Just recently, one of our posts talked about gasket impacting influences. Of particular interest, mention was made of UV radiation and the elements. Well, the other notable culprit in that posting was installation error. The seals we talk about here are manufactured according to a stringently imposed set of engineering specs, so they must be installed properly. To do otherwise would be to court disaster.
Geometrically speaking, the two coupling surfaces must align perfectly. If they don’t, then the bolts holes won’t line up.

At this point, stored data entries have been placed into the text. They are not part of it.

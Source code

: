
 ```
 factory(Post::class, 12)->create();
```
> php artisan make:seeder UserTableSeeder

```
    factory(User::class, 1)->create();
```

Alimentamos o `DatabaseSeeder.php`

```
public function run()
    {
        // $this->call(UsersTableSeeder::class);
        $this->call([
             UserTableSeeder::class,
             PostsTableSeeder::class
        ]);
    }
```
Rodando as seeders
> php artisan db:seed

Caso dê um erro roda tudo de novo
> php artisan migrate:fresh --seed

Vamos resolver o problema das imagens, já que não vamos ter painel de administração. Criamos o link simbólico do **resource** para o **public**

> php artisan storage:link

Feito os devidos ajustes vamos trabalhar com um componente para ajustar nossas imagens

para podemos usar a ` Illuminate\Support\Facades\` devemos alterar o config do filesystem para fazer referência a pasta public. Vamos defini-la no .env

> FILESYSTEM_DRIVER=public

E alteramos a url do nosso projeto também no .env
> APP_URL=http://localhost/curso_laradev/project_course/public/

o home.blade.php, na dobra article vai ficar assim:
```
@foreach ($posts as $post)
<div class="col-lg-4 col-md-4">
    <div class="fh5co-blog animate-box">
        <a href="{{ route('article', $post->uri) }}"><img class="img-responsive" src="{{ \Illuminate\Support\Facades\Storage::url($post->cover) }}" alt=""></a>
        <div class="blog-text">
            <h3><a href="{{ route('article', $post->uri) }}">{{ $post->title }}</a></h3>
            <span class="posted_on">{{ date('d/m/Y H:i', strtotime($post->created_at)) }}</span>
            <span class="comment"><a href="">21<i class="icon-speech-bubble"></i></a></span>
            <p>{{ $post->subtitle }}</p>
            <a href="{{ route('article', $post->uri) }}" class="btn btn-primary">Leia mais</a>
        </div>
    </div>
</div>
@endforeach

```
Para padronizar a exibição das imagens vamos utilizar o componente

With that said, the two faces could still meet at a slight angle. The holes line up, but now the flanges don’t evenly compress the gasket material. An imperceptible installation error has been introduced. The distance between any two points on the two faces must be consistent all the way around the flange surfaces.
Coupling Preparation Methods
The flange surfaces must be clean and flat. No pitting can be allowed in the join site, nor can any uneven patches be allowed to exist. If they’re ignored, who’s to say how well the elastomer will compress against the metal faces? Even a seemingly insignificant patch of grime could introduce a narrow gap. Clean the joining surfaces, eliminate pitting and dirt, and inspect the surface finish for any remaining defects.
Managing Bolt Tensioning Issues
Imagine someone who has no knowledge in this field. The unskilled technician tightens every bolt, one by one, all the way down. The work looks okay, but the poorly applied torque has warped the gasket. To do this job properly, the skilled worker partially bolts each fastener, moving from side to side so that the two faces receive equal compression force. Again and again, this action is repeated. This bolting pattern must be followed. After a predetermined number of hours, apply more torque. Bolts stretch when they’re tightened, so that rest period serves a very important purpose. If the gasket and flange application call upon a sealing compound, apply the paste as directed.
Non-parallelism errors hurt the uniform application of fastener torque. These axial and radial alignment problems must be corrected before the gasket is fitted. Next, and this point is important, the material ring has to fit its provided slot inside the flange zone. Raised flange faces are an essential part of this industry, so do know the required orientation method. Finally, use a torque wrench, a tool that will precisely apply the correct quantity of torque. Used with the aforementioned bolting pattern, the faces will compress that gasket as intended so that no gaps can exist.
Inherently resilient, gaskets form lasting sealing components. Still, even this fluid-blockading property has its limits. That’s why manufacturers know so much about their wares. They collaborate with suppliers, talk to industry experts, and they know which gasket materials suit specific applications. On the flip side of that coin, there’s a corresponding dictate, a need to identify every factor that negatively impacts those materials.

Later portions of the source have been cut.